I was curious how to find the optimal way of multiplying two matrices, C = A*B. I wrote a program that does it in 5 different ways:
a) a triple nested loop in the main program,
b) the same code as a subroutine
c) the matmul function in F95
d) the DGEMM library routine from BLAS
e) my own compilation of the DGEMM source (F77 code!)
I tried optimization levels O3, O4, and O5, combined with Math=0, 3, 6, and 10. Here is the timing I get (for N=1000) with OMP_GET_WTIME() and the opemMP-option switched on in Project options:
Explicit loop My subroutine matmul DGEMM-library DGEMM compiled
O3, Math=0 0.61 1.44 1.38 2.98 2.98
O4, Math=0 0.57 1.46 1.40 2.97 2.96
O5, Math=0 0.60 0.49 0.49 3.12 3.13
O3, Math=3 0.60 1.47 1.20 3.03 0.93
O4, Math=3 0.61 1.45 1.21 2.99 0.94
O5, Math=3 0.46 0.43 0.43 3.11 1.00
O3, Math=6 0.60 1.45 1.20 3.00 0.94
O4, Math=6 0.59 1.46 1.24 3.03 0.94
O5, Math=6 0.46 0.42 0.51 3.10 0.97
O3, Math=10 1.08 1.37 1.11 2.96 0.93
O4, Math=10 1.12 1.39 1.00 2.97 0.93
O5, Math=10 0.46 0.42 0.43 3.12 0.98
These are the strange obsevations:
a) „explicit loop“ and „My subroutine“ are exactly the same code. Nevertheless, “explicit loop” is not affected by any optimization settings, except that it gets slow with Math=10 and O3 or O4. The subroutine is always three times slower than the explicit code, except with O5.

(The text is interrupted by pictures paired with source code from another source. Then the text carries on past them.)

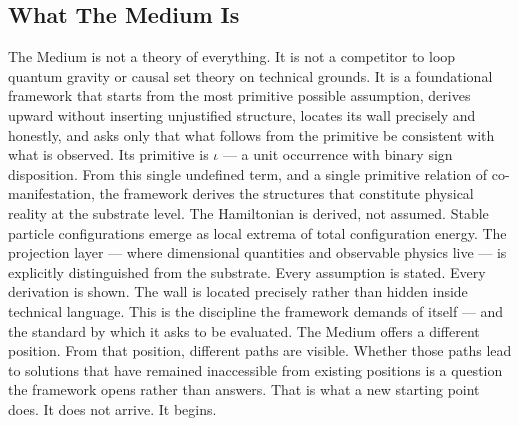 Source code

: \documentclass[11pt,letterpaper]{article}
\begin{document}
\subsection{What The Medium Is}
\label{sec:org2ec2d03}
The Medium is not a theory of everything. It is not a competitor to loop quantum gravity or causal set theory on technical grounds. It is a foundational framework that starts from the most primitive possible assumption, derives upward without inserting unjustified structure, locates its wall precisely and honestly, and asks only that what follows from the primitive be consistent with what is observed.
Its primitive is \(\iota\) — a unit occurrence with binary sign disposition. From this single undefined term, and a single primitive relation of co-manifestation, the framework derives the structures that constitute physical reality at the substrate level. The Hamiltonian is derived, not assumed. Stable particle configurations emerge as local extrema of total configuration energy. The projection layer — where dimensional quantities and observable physics live — is explicitly distinguished from the substrate.
Every assumption is stated. Every derivation is shown. The wall is located precisely rather than hidden inside technical language. This is the discipline the framework demands of itself — and the standard by which it asks to be evaluated.
The Medium offers a different position. From that position, different paths are visible. Whether those paths lead to solutions that have remained inaccessible from existing positions is a question the framework opens rather than answers. That is what a new starting point does. It does not arrive. It begins.
\end{document}
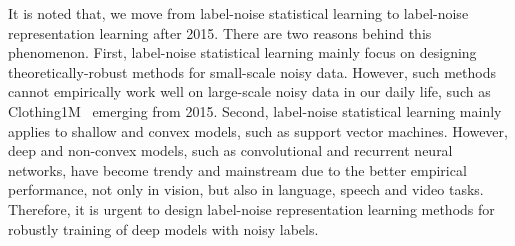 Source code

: It is noted that, we move from label-noise statistical learning to label-noise representation learning after 2015. There are two reasons behind this phenomenon. First, label-noise statistical learning mainly focus on designing theoretically-robust methods for small-scale noisy data. However, such methods cannot empirically work well on large-scale noisy data in our daily life, such as Clothing1M~ emerging from 2015. Second, label-noise statistical learning mainly applies to shallow and convex models, such as support vector machines. However, deep and non-convex models, such as convolutional and recurrent neural networks, have become trendy and mainstream due to the better empirical performance, not only in vision, but also in language, speech and video tasks. Therefore, it is urgent to design label-noise representation learning methods for robustly training of deep models with noisy labels.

b) The FORTRAN function “matmul” performs much slower than the explicit loop, except for O5.
c) The BLAS-library routine is not affected by any optimization settings, this is expected since the code is fixed.
d) The DGEMM routine compiled with the compiler settings is not affected by O3, O4, O5 when Math=0, and performs like BLAS with O3. This is strange since “My subroutine” is twice as fast with O3, O4, and six times faster with O5! Once Math>=3 is set, DGEMM compiled is always the same speed, regardless of the setting of O3, O4, O5.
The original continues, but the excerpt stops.